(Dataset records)
⟨

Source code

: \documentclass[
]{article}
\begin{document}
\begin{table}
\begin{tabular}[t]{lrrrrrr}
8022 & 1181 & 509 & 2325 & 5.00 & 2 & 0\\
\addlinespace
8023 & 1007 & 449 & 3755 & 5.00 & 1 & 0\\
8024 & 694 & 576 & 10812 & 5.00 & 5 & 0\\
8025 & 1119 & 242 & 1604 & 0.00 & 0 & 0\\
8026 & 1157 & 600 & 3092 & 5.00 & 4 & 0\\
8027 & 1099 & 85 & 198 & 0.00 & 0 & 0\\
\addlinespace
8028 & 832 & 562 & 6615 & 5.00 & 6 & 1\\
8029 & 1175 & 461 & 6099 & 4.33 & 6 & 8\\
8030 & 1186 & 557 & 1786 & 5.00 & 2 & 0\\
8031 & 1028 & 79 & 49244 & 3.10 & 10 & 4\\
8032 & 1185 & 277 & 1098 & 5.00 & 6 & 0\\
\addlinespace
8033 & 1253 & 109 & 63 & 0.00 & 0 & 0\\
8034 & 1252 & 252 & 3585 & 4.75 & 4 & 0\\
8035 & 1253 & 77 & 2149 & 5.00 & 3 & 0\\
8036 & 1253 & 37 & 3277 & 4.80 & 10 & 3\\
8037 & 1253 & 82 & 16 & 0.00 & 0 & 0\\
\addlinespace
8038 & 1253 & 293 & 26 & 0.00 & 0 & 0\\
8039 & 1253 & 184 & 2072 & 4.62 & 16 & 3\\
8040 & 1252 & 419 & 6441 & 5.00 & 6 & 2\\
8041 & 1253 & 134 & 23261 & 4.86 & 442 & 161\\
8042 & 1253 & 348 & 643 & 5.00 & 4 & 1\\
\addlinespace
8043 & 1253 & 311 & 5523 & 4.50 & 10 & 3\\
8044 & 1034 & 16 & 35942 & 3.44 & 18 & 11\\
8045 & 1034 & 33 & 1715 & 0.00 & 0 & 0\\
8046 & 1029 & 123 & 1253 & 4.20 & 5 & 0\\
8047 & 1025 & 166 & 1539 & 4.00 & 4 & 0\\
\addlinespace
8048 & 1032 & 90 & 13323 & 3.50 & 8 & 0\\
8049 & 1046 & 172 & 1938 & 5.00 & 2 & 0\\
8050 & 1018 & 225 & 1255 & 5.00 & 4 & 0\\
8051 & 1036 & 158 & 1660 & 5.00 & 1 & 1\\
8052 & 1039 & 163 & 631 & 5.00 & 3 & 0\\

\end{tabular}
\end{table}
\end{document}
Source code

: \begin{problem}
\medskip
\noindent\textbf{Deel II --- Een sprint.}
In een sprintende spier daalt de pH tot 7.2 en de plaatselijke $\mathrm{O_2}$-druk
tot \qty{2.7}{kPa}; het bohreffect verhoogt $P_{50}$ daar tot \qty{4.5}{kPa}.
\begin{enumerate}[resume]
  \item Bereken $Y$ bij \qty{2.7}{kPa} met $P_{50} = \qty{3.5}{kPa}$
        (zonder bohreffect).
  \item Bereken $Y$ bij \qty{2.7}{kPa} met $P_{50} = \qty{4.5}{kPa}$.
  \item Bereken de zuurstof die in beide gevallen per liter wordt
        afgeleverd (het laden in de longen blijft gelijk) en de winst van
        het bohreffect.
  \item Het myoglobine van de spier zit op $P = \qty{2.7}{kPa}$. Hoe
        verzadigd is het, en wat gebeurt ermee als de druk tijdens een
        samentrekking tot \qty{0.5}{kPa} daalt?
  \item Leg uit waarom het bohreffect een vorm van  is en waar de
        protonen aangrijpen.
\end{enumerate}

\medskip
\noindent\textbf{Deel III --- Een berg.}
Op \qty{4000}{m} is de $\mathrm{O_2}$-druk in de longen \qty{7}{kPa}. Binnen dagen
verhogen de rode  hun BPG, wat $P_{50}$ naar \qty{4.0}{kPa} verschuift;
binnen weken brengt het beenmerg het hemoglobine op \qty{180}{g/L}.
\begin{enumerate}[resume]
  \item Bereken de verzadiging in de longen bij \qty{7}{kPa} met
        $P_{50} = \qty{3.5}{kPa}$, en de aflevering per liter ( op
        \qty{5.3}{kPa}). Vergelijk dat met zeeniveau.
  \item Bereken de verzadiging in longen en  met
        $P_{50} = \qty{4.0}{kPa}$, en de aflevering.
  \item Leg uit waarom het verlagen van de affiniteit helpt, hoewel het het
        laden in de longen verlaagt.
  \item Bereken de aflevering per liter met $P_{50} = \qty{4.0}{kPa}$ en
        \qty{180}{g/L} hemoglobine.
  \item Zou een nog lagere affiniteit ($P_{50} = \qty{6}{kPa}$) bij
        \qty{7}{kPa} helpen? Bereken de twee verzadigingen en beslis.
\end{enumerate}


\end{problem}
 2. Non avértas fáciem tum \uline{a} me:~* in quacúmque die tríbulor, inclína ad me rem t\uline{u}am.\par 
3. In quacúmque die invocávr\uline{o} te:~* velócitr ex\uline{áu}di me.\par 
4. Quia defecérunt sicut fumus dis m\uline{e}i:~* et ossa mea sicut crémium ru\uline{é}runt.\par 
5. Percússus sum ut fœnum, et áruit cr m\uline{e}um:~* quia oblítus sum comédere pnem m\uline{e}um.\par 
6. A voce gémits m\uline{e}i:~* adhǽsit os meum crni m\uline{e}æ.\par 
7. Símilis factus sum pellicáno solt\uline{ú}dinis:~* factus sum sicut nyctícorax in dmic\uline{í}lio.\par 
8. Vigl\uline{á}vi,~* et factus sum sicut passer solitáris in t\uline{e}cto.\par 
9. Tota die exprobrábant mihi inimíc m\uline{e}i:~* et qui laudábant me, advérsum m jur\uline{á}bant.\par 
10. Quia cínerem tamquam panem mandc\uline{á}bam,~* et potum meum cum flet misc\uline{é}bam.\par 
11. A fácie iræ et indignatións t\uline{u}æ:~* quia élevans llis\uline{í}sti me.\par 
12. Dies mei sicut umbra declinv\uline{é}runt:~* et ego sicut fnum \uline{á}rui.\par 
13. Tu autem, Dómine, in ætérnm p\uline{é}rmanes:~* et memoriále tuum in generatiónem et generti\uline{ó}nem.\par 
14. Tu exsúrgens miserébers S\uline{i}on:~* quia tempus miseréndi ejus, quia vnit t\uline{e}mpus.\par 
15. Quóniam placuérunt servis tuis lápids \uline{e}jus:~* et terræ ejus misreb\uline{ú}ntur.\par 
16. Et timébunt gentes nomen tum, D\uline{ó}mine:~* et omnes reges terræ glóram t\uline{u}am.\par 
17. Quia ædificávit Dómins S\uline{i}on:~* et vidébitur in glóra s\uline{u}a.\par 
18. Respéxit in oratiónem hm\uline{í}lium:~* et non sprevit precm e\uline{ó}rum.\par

⟩

• Directions for this task:
Every line from the line containing "III --- Een" through the line containing "dat met zeeniveau." in the records above must be retyped exactly. Leave out the rest.

• Result of the exercise:
\noindent\textbf{Deel III --- Een berg.}
Op \qty{4000}{m} is de $\mathrm{O_2}$-druk in de longen \qty{7}{kPa}. Binnen dagen
verhogen de rode  hun BPG, wat $P_{50}$ naar \qty{4.0}{kPa} verschuift;
binnen weken brengt het beenmerg het hemoglobine op \qty{180}{g/L}.
\begin{enumerate}[resume]
  \item Bereken de verzadiging in de longen bij \qty{7}{kPa} met
        $P_{50} = \qty{3.5}{kPa}$, en de aflevering per liter ( op
        \qty{5.3}{kPa}). Vergelijk dat met zeeniveau.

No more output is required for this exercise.